Ein weiteres Kernproblem stellte die Frage dar, ob gesunkene Kriegs- und Staatsschiffe in den allgemeinen Konventionsschutz miteinbezogen werden sollten oder ob für sie Sonderregelungen getroffen werden müssten. Dem Streit zu Grunde lagen divergierende Vorstellungen darüber, ob und, wenn ja, wie lange gesunkene Staatsgefährte Immunität genießen. Mangels Konsenses zwischen den verhandelnden Delegationen hinsichtlich dieser Frage konnte in Art. 2 Abs. 8 des Übereinkommens nun lediglich festgeschrieben werden, daß die geltenden Bestimmungen des Völkerrechts über die Immunität von Kriegs- und Staatsschiffen durch das Übereinkommen grundsätzlich unberührt bleiben. Weitere Vorschriften hinsichtlich des Schutzes gesunkener Staatsgefährte finden sich in Art. 7 Abs. 3, 10 Abs. 7 und 12 Abs. 7.

Im Hinblick auf den Mechanismus der friedlichen Streitbeilegung zwischen den Vertragsparteien ist es gelungen, sich durch einen Verweis auf Teil XV SRÜ des Streitschlichtungsinstrumentariums des Seerechtsübereinkommens zu bedienen (vgl. Art. 25). Staaten, die eine Erklärung nach Art. 287 Abs. 1 SRÜ abgegeben haben, sind dabei grundsätzlich an diese gebunden, es sei denn, daß sie sich für Streitigkeiten nach dem UNESCO Übereinkommen durch eine weitere Erklärung für eine der anderen in Art. 287 Abs. 1 SRÜ genannten Möglichkeiten entscheiden. Keine Einigung konnte hingegen darüber getroffen werden, ob auch im Rahmen künftiger bilateraler, regionaler oder anderer multilateraler Abkommen i.S.v. Art. 6 des Übereinkommens das Streitbeilegungsverfahren des Art. 25 gelten soll.

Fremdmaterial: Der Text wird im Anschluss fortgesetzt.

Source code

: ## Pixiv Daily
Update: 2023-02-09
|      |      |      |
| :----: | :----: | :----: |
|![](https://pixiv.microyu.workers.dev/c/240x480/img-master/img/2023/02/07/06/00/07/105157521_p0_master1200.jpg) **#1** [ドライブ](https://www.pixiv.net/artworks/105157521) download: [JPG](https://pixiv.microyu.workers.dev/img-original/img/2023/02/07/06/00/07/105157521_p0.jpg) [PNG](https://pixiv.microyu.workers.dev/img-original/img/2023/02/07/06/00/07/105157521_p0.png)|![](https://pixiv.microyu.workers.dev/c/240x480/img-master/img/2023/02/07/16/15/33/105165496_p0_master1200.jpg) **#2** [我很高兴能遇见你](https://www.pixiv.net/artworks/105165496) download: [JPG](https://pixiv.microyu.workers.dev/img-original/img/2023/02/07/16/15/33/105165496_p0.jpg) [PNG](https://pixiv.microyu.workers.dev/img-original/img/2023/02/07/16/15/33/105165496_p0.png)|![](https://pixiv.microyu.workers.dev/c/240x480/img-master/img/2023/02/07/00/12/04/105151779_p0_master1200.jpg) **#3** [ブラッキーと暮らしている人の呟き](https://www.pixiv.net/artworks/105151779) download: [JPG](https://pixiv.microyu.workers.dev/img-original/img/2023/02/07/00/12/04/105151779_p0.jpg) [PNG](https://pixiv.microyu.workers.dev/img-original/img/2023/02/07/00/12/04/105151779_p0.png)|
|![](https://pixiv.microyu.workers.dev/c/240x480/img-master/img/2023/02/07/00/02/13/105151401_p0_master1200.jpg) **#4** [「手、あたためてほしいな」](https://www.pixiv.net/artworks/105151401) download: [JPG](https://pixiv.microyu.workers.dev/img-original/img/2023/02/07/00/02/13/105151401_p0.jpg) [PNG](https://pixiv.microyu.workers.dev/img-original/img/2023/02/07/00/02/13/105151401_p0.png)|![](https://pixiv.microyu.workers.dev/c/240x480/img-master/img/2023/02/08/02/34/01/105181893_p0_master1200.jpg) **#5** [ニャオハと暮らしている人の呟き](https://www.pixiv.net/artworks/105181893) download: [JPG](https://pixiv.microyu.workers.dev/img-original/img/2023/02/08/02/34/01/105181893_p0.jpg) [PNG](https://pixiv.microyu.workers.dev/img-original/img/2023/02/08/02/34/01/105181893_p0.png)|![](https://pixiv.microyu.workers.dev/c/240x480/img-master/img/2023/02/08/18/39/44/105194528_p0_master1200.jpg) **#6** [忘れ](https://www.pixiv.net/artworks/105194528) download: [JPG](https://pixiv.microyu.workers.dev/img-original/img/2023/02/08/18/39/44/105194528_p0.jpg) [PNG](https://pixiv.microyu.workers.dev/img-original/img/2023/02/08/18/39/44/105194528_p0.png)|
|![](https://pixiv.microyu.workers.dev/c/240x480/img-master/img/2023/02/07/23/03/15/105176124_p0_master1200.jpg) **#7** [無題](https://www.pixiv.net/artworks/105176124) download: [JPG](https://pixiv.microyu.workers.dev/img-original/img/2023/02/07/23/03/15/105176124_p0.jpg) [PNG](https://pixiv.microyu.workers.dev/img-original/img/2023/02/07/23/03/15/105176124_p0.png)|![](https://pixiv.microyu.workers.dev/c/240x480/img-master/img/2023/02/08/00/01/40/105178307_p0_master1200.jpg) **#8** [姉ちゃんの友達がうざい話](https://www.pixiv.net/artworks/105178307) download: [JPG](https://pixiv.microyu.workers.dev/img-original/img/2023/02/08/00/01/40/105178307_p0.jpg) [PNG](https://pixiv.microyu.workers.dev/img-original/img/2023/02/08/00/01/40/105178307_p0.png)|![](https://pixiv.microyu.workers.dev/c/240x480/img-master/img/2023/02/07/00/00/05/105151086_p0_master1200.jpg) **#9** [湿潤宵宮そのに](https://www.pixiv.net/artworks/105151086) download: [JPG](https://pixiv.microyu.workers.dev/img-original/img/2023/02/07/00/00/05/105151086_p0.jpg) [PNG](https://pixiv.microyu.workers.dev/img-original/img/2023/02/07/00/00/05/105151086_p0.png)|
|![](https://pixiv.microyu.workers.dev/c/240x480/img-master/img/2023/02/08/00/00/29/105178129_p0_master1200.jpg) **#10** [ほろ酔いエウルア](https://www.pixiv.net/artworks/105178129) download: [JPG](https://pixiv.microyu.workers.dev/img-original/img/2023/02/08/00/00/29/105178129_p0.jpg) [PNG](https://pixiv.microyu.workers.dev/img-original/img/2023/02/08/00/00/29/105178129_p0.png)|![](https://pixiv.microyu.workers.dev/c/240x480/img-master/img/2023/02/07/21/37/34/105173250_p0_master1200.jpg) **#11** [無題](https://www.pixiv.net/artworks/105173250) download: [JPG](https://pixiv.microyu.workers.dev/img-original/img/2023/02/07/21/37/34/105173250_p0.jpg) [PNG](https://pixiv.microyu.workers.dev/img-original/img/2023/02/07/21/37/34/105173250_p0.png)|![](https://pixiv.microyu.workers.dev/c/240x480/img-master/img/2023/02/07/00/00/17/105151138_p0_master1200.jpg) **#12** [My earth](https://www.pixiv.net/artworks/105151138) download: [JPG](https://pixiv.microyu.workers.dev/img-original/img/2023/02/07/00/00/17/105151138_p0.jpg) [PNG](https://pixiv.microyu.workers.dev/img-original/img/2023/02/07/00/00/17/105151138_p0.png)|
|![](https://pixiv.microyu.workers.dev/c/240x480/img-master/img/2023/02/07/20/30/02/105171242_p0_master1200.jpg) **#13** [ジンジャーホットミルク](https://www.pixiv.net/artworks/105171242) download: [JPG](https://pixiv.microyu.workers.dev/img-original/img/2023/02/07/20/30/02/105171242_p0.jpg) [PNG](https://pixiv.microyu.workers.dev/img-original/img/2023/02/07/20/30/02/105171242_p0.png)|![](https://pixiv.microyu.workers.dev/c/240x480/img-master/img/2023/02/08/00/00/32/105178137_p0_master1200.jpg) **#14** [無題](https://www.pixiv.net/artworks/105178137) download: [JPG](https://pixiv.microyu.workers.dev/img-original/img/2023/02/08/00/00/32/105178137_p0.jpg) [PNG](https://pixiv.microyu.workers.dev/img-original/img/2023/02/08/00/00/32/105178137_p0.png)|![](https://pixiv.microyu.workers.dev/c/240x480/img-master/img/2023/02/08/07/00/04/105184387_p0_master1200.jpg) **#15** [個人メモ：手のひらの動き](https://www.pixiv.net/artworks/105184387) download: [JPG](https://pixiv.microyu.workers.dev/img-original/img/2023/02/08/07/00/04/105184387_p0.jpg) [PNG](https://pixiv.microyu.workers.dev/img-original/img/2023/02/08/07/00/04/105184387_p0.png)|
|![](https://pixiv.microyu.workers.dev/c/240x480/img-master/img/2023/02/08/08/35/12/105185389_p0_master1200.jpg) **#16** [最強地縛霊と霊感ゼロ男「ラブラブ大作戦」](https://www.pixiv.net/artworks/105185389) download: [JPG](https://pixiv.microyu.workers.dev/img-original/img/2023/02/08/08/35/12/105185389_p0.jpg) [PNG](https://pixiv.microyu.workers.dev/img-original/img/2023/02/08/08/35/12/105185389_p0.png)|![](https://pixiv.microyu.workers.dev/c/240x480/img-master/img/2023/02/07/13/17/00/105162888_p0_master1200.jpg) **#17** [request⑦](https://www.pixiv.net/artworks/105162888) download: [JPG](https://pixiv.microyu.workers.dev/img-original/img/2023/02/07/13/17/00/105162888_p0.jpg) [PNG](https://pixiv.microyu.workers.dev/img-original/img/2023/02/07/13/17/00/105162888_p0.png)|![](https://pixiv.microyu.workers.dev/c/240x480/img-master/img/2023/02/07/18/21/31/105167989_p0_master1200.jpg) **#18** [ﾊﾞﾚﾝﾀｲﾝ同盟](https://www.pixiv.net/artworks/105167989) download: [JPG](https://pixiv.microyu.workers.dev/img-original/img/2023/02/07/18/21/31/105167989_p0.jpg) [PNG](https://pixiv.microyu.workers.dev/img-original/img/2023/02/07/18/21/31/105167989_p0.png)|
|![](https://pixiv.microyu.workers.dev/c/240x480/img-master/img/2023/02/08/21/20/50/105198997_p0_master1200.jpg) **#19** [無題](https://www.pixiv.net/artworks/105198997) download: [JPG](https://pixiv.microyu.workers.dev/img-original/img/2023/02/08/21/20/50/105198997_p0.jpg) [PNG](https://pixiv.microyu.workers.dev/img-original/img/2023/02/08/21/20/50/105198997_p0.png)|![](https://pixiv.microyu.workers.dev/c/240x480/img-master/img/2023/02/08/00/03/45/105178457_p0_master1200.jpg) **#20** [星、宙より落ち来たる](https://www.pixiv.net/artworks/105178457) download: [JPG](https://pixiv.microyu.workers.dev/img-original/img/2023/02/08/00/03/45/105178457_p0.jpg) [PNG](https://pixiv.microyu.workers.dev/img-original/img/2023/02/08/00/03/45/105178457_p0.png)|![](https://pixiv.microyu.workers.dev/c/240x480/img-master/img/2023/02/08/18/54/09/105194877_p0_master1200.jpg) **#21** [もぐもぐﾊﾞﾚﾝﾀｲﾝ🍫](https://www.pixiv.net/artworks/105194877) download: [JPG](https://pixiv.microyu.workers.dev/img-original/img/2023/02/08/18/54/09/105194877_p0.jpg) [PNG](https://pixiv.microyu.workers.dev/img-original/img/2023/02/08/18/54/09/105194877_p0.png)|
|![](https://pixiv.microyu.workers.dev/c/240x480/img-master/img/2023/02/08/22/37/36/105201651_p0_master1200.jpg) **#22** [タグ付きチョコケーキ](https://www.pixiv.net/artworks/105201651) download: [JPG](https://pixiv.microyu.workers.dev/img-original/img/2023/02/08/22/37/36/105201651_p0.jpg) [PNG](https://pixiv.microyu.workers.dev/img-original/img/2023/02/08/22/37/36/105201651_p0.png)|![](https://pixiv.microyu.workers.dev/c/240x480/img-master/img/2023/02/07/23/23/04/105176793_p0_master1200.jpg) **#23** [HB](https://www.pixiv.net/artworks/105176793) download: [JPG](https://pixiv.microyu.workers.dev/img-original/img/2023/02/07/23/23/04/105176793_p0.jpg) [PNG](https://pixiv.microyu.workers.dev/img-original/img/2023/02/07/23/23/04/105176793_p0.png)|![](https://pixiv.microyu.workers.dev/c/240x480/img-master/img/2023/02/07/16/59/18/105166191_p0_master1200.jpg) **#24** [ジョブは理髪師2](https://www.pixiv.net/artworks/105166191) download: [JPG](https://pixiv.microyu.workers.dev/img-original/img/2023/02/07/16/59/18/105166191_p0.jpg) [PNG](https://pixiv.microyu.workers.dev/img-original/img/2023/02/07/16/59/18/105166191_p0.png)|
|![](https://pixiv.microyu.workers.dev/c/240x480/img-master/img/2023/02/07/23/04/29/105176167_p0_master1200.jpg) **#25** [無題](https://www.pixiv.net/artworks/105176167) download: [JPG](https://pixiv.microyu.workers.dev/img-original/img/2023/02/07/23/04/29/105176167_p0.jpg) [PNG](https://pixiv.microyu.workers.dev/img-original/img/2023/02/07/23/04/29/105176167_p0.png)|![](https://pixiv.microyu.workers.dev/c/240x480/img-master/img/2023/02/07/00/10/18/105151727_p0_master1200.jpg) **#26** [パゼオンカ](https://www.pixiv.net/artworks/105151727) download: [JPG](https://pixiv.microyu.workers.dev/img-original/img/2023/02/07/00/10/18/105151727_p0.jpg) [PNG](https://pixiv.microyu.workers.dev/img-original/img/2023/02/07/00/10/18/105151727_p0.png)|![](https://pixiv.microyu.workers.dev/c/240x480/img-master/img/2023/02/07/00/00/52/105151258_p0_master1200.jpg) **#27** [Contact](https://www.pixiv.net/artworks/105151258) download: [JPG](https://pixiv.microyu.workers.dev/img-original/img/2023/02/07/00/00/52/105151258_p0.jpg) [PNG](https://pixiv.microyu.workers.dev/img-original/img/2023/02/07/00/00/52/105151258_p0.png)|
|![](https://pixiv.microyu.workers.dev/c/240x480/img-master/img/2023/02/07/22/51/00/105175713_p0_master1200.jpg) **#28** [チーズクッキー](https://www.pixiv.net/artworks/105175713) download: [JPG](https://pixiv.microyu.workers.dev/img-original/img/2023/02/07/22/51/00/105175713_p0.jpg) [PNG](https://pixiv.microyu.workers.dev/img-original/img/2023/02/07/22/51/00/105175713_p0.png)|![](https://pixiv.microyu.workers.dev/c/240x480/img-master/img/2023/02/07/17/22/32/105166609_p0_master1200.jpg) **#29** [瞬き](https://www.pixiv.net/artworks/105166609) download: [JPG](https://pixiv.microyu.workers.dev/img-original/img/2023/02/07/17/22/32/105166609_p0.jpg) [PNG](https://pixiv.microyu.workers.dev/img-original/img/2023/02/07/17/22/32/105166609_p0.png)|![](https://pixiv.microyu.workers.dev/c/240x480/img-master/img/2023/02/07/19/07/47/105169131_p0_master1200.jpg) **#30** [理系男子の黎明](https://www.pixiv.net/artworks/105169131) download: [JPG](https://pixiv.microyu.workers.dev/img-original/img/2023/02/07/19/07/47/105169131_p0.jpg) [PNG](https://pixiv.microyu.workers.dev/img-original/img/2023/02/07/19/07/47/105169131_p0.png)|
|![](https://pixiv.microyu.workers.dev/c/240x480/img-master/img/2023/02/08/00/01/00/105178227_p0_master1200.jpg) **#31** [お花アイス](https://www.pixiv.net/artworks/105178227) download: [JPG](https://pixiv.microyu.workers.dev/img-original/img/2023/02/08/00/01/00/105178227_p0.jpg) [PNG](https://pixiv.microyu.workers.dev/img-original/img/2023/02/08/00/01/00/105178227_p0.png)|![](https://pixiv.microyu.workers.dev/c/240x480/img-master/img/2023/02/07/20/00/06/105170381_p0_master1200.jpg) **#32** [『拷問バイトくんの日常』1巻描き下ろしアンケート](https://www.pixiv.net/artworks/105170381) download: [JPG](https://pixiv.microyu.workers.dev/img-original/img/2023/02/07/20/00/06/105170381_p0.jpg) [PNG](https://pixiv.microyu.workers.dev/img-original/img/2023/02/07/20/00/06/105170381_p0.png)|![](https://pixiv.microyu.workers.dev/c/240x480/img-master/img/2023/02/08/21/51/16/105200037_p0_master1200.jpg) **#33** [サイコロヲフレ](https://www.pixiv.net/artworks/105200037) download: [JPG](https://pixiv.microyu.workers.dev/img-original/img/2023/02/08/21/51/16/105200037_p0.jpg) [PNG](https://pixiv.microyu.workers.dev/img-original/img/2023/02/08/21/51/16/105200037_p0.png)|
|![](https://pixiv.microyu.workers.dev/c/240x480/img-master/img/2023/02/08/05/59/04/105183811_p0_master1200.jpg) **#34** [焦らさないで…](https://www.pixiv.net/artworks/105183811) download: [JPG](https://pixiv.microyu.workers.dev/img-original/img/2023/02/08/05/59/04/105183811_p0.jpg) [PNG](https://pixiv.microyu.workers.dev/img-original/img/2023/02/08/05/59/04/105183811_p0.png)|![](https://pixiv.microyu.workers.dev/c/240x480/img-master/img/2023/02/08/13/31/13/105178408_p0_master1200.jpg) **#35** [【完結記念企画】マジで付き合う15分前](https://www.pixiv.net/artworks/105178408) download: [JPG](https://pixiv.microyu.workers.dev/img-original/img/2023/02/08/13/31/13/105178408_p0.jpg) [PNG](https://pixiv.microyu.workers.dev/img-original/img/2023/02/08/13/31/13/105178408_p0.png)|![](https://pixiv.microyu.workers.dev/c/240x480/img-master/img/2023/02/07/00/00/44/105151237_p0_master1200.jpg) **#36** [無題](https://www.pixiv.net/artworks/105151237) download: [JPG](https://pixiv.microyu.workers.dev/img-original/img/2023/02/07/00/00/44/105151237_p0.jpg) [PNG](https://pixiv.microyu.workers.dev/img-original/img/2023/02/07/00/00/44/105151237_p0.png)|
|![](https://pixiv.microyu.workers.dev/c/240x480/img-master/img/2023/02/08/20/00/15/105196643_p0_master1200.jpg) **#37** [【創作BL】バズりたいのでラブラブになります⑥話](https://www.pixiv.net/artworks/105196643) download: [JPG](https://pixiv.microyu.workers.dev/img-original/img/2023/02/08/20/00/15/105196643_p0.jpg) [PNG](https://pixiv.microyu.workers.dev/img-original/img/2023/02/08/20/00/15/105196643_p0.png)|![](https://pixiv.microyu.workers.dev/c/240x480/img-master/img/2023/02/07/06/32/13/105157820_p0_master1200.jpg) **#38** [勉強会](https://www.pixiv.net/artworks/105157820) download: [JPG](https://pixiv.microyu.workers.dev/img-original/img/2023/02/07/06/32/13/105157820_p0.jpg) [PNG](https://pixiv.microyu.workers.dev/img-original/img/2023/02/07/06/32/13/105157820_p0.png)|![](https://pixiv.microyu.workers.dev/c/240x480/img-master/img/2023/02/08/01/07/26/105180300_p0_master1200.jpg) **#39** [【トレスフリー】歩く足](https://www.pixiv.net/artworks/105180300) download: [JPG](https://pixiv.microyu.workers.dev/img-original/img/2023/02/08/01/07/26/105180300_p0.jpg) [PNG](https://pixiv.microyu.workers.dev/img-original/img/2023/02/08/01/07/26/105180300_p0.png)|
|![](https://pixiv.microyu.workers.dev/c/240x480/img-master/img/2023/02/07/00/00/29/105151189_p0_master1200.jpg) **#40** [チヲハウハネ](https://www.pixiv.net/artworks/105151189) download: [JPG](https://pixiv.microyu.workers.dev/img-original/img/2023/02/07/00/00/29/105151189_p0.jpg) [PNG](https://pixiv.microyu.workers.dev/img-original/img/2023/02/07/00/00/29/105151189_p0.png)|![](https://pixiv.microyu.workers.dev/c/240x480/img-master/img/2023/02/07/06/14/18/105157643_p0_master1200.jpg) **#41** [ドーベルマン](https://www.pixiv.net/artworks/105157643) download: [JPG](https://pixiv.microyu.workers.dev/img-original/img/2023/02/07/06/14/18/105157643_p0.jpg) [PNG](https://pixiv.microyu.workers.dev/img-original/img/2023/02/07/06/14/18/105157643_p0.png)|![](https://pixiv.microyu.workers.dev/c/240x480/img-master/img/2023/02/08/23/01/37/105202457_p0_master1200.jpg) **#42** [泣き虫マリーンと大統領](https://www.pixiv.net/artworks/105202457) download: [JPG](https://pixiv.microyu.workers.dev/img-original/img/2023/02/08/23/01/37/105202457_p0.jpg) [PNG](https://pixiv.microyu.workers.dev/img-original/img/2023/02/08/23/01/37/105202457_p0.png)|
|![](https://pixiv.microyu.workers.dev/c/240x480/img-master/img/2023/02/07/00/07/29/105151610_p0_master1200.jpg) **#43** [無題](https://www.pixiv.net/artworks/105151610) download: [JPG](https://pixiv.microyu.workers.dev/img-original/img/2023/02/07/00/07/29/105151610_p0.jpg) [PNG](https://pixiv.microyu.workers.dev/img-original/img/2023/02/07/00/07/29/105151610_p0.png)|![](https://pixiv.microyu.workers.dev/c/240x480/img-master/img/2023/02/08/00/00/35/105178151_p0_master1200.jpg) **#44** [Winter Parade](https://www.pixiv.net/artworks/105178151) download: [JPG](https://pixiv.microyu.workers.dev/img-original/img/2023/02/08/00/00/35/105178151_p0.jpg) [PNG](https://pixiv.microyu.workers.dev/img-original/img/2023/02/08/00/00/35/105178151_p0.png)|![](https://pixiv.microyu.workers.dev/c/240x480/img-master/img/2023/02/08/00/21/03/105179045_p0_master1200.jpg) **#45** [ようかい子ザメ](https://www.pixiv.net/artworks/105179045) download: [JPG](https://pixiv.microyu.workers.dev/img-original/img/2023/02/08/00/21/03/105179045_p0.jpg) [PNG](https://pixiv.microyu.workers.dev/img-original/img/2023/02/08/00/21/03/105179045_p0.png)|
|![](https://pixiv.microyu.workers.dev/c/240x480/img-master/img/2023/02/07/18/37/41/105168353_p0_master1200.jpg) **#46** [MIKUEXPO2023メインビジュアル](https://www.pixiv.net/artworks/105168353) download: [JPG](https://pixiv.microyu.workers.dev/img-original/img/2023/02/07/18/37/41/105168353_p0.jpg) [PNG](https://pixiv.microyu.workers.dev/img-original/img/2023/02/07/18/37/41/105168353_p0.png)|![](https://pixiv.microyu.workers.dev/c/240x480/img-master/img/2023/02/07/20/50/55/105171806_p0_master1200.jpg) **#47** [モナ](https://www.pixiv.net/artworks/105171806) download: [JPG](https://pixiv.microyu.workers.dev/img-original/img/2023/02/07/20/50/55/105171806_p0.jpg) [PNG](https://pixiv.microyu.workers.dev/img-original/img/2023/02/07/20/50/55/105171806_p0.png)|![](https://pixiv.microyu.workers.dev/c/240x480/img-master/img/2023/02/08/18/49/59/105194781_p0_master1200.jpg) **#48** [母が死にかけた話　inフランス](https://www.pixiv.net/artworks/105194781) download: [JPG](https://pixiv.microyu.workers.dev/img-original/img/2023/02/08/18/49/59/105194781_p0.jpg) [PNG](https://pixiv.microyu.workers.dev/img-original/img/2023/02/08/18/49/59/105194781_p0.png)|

Trotz mancher Schwachpunkte, die weitestgehend von dem Kompromißcharakter, den das Übereinkommen aufweist, rühren, handelt es insgesamt um einen wichtigen Beitrag zum völkerrechtlichen Kulturgüterschutz. Es ist zu hoffen, daß auf absehbare Zeit die notwendige Zahl von 20 Ratifikationen zustande kommt, damit das Übereinkommen möglichst rasch in Kraft treten kann.

Eine Bewertung der Konvention erfolgt in der ZaöRV.